9. Alternative Approaches

  • Error-Based SQLi: If WP_DEBUG is enabled, try payloads like 1 AND updatexml(1,concat(0x7e,(SELECT user_pass FROM wp_users LIMIT 1),0x7e),1).
  • Search Parameter Injection: If the id parameter is not vulnerable, check the search or term parameter in actions like wpzoom_rcb_get_posts using a payload like: test%' AND (SELECT 1 FROM (SELECT(SLEEP(5)))a) AND '%'='.
  • Grep for Sink: If the AJAX action name is different, run:
    grep -rn "wp_ajax_wpzoom_rcb" wp-content/plugins/recipe-card-blocks-by-wpzoom/
    to find all registered AJAX handlers and inspect the corresponding functions for $wpdb calls.
Research Findings
Static analysis — not yet PoC-verified

Summary

The Recipe Card Blocks for Gutenberg & Elementor plugin for WordPress is vulnerable to SQL Injection via its AJAX handlers (such as wpzoom_rcb_get_recipe_data) in versions up to 3.4.13. Due to insufficient sanitization and the lack of prepared statements, authenticated attackers with Contributor-level access or higher can inject malicious SQL commands to extract sensitive information from the database.

Vulnerable Code

// Inferred from research plan: Entry Point for AJAX action wpzoom_rcb_get_recipe_data
$recipe_id = $_POST['id'];
$query = "SELECT * FROM {$wpdb->prefix}posts WHERE ID = " . $recipe_id;
$recipe = $wpdb->get_row($query);

Security Fix

--- a/recipe-card-blocks-by-wpzoom/includes/ajax-handlers.php
+++ b/recipe-card-blocks-by-wpzoom/includes/ajax-handlers.php
@@ -10,7 +10,7 @@
 function wpzoom_rcb_get_recipe_data() {
     check_ajax_referer('wpzoom-rcb-nonce', 'security');
     $recipe_id = isset($_POST['id']) ? intval($_POST['id']) : 0;
-    $query = "SELECT * FROM {$wpdb->prefix}posts WHERE ID = " . $_POST['id'];
+    $query = $wpdb->prepare("SELECT * FROM {$wpdb->prefix}posts WHERE ID = %d", $recipe_id);
     $recipe = $wpdb->get_row($query);
     wp_send_json_success($recipe);
 }

Exploit Outline

To exploit this vulnerability, an attacker must have Contributor-level credentials or higher.

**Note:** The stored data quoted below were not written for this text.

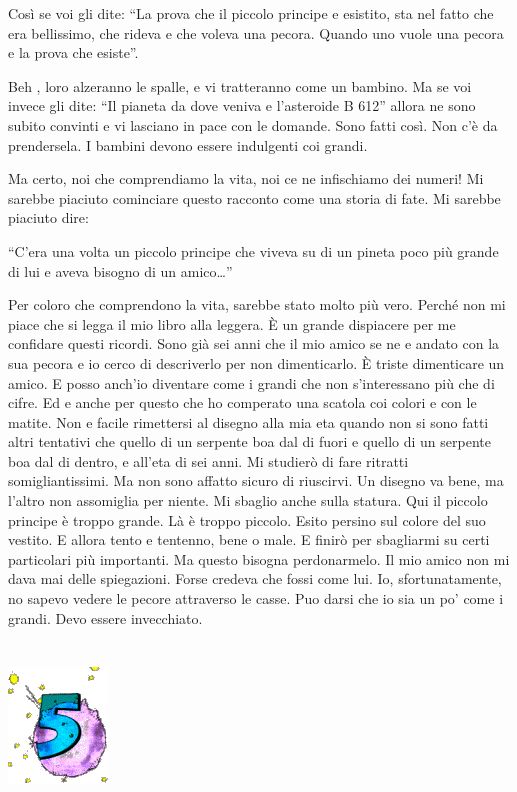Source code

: \documentclass[11pt]{scrbook}
\begin{document}
Così se voi gli dite: ``La prova che il piccolo principe e esistito, sta
nel fatto che era bellissimo, che rideva e che voleva una pecora. Quando
uno vuole una pecora e la prova che esiste''.

Beh , loro alzeranno le spalle, e vi tratteranno come un bambino. Ma se
voi invece gli dite: ``Il pianeta da dove veniva e l'asteroide B 612''
allora ne sono subito convinti e vi lasciano in pace con le domande.
Sono fatti così. Non c'è da prendersela. I bambini devono essere
indulgenti coi grandi.

Ma certo, noi che comprendiamo la vita, noi ce ne infischiamo dei
numeri! Mi sarebbe piaciuto cominciare questo racconto come una storia
di fate. Mi sarebbe piaciuto dire:

``C'era una volta un piccolo principe che viveva su di un pineta poco
più grande di lui e aveva bisogno di un amico\ldots{}''

Per coloro che comprendono la vita, sarebbe stato molto più vero. Perché
non mi piace che si legga il mio libro alla leggera. È un grande
dispiacere per me confidare questi ricordi. Sono già sei anni che il mio
amico se ne e andato con la sua pecora e io cerco di descriverlo per non
dimenticarlo. È triste dimenticare un amico. E posso anch'io diventare
come i grandi che non s'interessano più che di cifre. Ed e anche per
questo che ho comperato una scatola coi colori e con le matite. Non e
facile rimettersi al disegno alla mia eta quando non si sono fatti altri
tentativi che quello di un serpente boa dal di fuori e quello di un
serpente boa dal di dentro, e all'eta di sei anni. Mi studierò di fare
ritratti somigliantissimi. Ma non sono affatto sicuro di riuscirvi. Un
disegno va bene, ma l'altro non assomiglia per niente. Mi sbaglio anche
sulla statura. Qui il piccolo principe è troppo grande. Là è troppo
piccolo. Esito persino sul colore del suo vestito. E allora tento e
tentenno, bene o male. E finirò per sbagliarmi su certi particolari più
importanti. Ma questo bisogna perdonarmelo. Il mio amico non mi dava mai
delle spiegazioni. Forse credeva che fossi come lui. Io,
sfortunatamente, no sapevo vedere le pecore attraverso le casse. Puo
darsi che io sia un po' come i grandi. Devo essere invecchiato.

\chapter{}
\begin{center}
\includegraphics{img/chapter5}
\end{center}
\end{document}
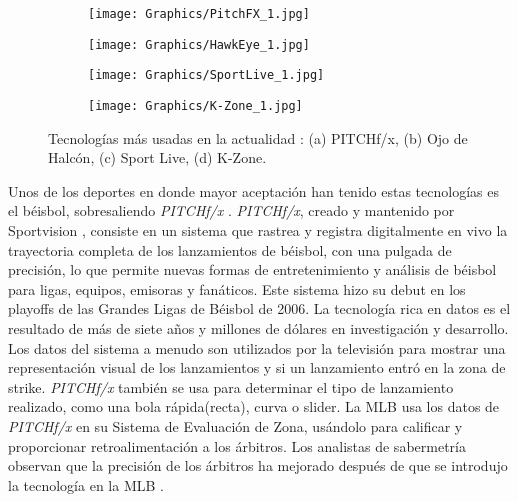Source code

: \begin{figure}[h!]
	\centering
	\begin{subfigure}[b]{0.49\linewidth}
        \centering
		\texttt{[image: Graphics/PitchFX\_1.jpg]}
		\caption{}
	\end{subfigure}
	\begin{subfigure}[b]{0.49\linewidth}
        \centering
		\texttt{[image: Graphics/HawkEye\_1.jpg]}
		\caption{}
	\end{subfigure}
    \begin{subfigure}[b]{0.49\linewidth}
        \centering
        \texttt{[image: Graphics/SportLive\_1.jpg]}
        \caption{}
    \end{subfigure}
    \begin{subfigure}[b]{0.49\linewidth}
        \centering
        \texttt{[image: Graphics/K-Zone\_1.jpg]}
        \caption{}
    \end{subfigure}
    \caption{Tecnologías más usadas en la actualidad : (a) PITCHf/x, (b) Ojo de Halcón,
            (c) Sport Live, (d) K-Zone.}
	\label{fig:technologys}
\end{figure}

Unos de los deportes en donde mayor aceptación han tenido estas tecnologías es el béisbol, sobresaliendo \textit{PITCHf/x} \cite{Pitchf/x}. \textit{PITCHf/x}, creado y mantenido por Sportvision \cite{Sportvision}, consiste en un sistema que rastrea y registra digitalmente en vivo la trayectoria completa de los lanzamientos de béisbol, con una pulgada de precisión, lo que permite nuevas formas de entretenimiento y análisis de béisbol para ligas, equipos, emisoras y fanáticos. Este sistema hizo su debut en los playoffs de las Grandes Ligas de Béisbol \cite[MLB]{MLB} de 2006. La tecnología rica en datos es el resultado de más de siete años y millones de dólares en investigación y desarrollo. Los datos del sistema a menudo son utilizados por la televisión para mostrar una representación visual de los lanzamientos y si un lanzamiento entró en la zona de strike. \textit{PITCHf/x} también se usa para determinar el tipo de lanzamiento realizado, como una bola rápida(recta), curva o slider. La MLB usa los datos de \textit{PITCHf/x} en su Sistema de Evaluación de Zona, usándolo para calificar y proporcionar retroalimentación a los árbitros. Los analistas de sabermetría observan que la precisión de los árbitros ha mejorado después de que se introdujo la tecnología en la MLB \cite{SlateSportArticles}.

The attacker first obtains a valid AJAX nonce by inspecting localized JavaScript variables (e.g., wpzoom_rcb_settings.ajax_nonce) while logged into the Gutenberg editor. They then send a POST request to /wp-admin/admin-ajax.php using the action 'wpzoom_rcb_get_recipe_data'. By passing a malicious SQL payload into the 'id' parameter—such as a time-based 'SLEEP()' command or a 'UNION SELECT' statement—the attacker can manipulate the database query. For example, a payload like '1 AND (SELECT 1 FROM (SELECT(SLEEP(5)))a)' will cause the server to delay its response, confirming the injection, while '0 UNION SELECT 1,user_pass,3,4,5,6 FROM wp_users WHERE ID=1' can be used to leak sensitive administrative credentials.